A corporation such as Wendy’s already has the marketing and support infrastructure, while the chef, such as Del Grande, can maintain control of food and menu development.

Adam Block stresses that chefs became celebrities by cooking food, not by earning degrees in business. Consequently, he observes, “They don’t have a clue what they’re getting into.”

Block particularly likes the model set by Thomas Keller, who’s famed in the industry for consistent four-star standards. Having opened two flagship fine-dining restaurants on each coast, he has also opened two Bouchon restaurants, urban French bistros, that don’t require him to be there. Yet despite Keller’s absence, the bistros still serve four-star cuisine, thanks to the day-to-day guidance of longtime French Laundry chefs Jeff Cerciello and Mark Hopper. Both Cerciello (executive chef of Bouchon) and Hopper (chef de cuisine at the Bouchon in Las Vegas) are thoroughly trained in, and able to replicate, Keller’s famously fanatical standards.

Are we in danger, though, of creating a lot of McHighend restaurants or simply foisting more chains on the unsuspecting and often undifferentiating public?

“No,” says Pamela Parseghian, executive food editor of
Nation’s Restaurant News.
“I think that we have a future of bringing great food to the masses, that’s the way I look at it. To have a Jasper White coming up with a menu and recipes that are affordable to most everybody is a wonderful thing. I’m excited by it. I started covering chain restaurants over twelve years ago, and you couldn’t find a piece of fresh cilantro in a dish, and now it’s everywhere, and a lot of other really lovely things you can get around the country, and most people can afford it. How can that be bad?”

If we’re going to be obsessed by chefs and restaurants, it’s important to recognize and acknowledge the different categories before we evaluate the experience and the food. To go to a P.F. Chang’s China Bistro, a successful Arizona-based chain, in Cleveland, for instance, is different on many levels from going to Michael Symon’s Lola Bistro or any of Cleveland’s numerous and excellent independent restaurants. P.F. Chang’s is a corporate-driven menu composed of decent but generic Asian food designed to appeal to people from California to Texas to Wisconsin to Alabama to New York. The ingredients used are available to all chefs all year round. An independent restaurant is more likely to serve regional specialties using seasonal ingredients. The menu will change more frequently and probably convey the particular tastes and eccentricities of the chef. On the other hand, these independents will be less consistent in quality—the first time in, you don’t know what you’ll get. Among the biggest lessons we’ve learned in this gigantic dining industry is the primacy of consistency over quality (thank you, McDonald’s!). But there’s an impact consumers don’t normally consider when figuring where to take their evening meal. All P.F. Chang’s China Bistros are company owned, so some of the money spent there is going back to Arizona rather than into your own city’s economy, which happens when you eat at an independent restaurant run by a chef who gets his or her food locally. Given the increasing prominence of higher-end chains, this can have a not-insubstantial impact on a midsized city’s economy, not to mention on all the purveyors who grow or raise the ingredients in the area.

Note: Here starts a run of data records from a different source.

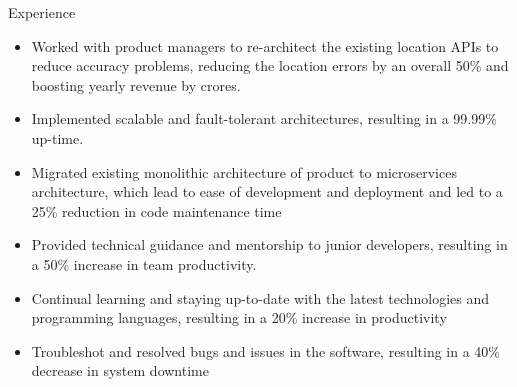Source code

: \documentclass{resume} %
\begin{document}
\introduction[
    fullname=Prabal Tiwari,
    email=prabaltiwari09@gmail.com,
    phone=+91-9770283837,
    linkedin=linkedin.com/in/prabaltiwari,
    github=github.com/prabaltiwari09
]

\skills{
    \skillItem[
        category=Language(s),
        skills=Javascript{,} Java
    ] \\
    \skillItem[
        category=Database(s),
        skills=MySQL{,} MongoDB{,} Redis
    ] \\
    \skillItem[
        category=Framework(s),
        skills=Express.JS{,} Node.JS{,} Spring Boot
    ] \\
    \skillItem[
        category=Tool(s),
        skills= Microservices{,} JIRA{,} Postman{,} Git{,} BitBucket{,} AWS
    ]
}

\begin{workSection}{Experience}
    \experienceItem[
        company=Rebel Foods Private Limited,
        location=Mumbai{,} India,
        position=Software Development Engineer - 1,
        duration=Aug 2021 – Jun 2023
    ]
     \begin{itemize}
        \itemsep -6pt {} 
        \item Worked with product managers to re-architect the existing location APIs to reduce accuracy problems, reducing the
location errors by an overall 50\% and boosting yearly revenue by crores.
        \item Implemented scalable and fault-tolerant architectures, resulting in a 99.99\% up-time.

     \end{itemize}
     
    \experienceItem[
        company=Rakuten Symphony (Formerly InnoEye Technologies),
        location=Indore{,} India,
        position=Software Engineer,
        duration=Feb 2020 – Aug 2021
    ]
    \begin{itemize}
        \itemsep -6pt {} 
        \item Migrated existing monolithic architecture of product to microservices architecture, which lead to ease of development
and deployment and led to a 25\% reduction in code maintenance time
        \item Provided technical guidance and mentorship to junior developers, resulting in a 50\% increase in team productivity.
     \end{itemize}

    \experienceItem[
        company=Hanhas Technologies,
        location=Indore{,} India,
        position=Software Engineer,
        duration=Jul 2019 – Nov 2019
    ]
    \begin{itemize}
        \itemsep -6pt {} 
        \item Continual learning and staying up-to-date with the latest technologies and programming languages, resulting in a
20\% increase in productivity
        \item Troubleshot and resolved bugs and issues in the software, resulting in a 40\% decrease in system downtime
     \end{itemize}
     
\end{workSection}
\end{document}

Recognizing such facts is good. Few in the industry doubt that one of the ultimate effects of the celebrity-chef phenomenon is in part an increased awareness among Americans of where their food comes from, an awareness that has resulted in an increased availability at our grocery stores of organic or sustainably farmed produce, farm-raised chickens, and grass-fed beef. Not to mention cilantro, shiitake mushrooms, ginger-root, and other ingredients we now take for granted.

 

The secret to successful replication seems to be—
surprise!
—a good product, regardless of whether the venue is fast-casual or fine-dining: “If I’m doing something at Cafe Annie or Cafe Express or other places,” Del Grande says, “I put my name on it. I’m involved in that and I would eat it myself…. That I think is what the idea of a strong brand would mean—that you’re very strongly connected with the product going out.”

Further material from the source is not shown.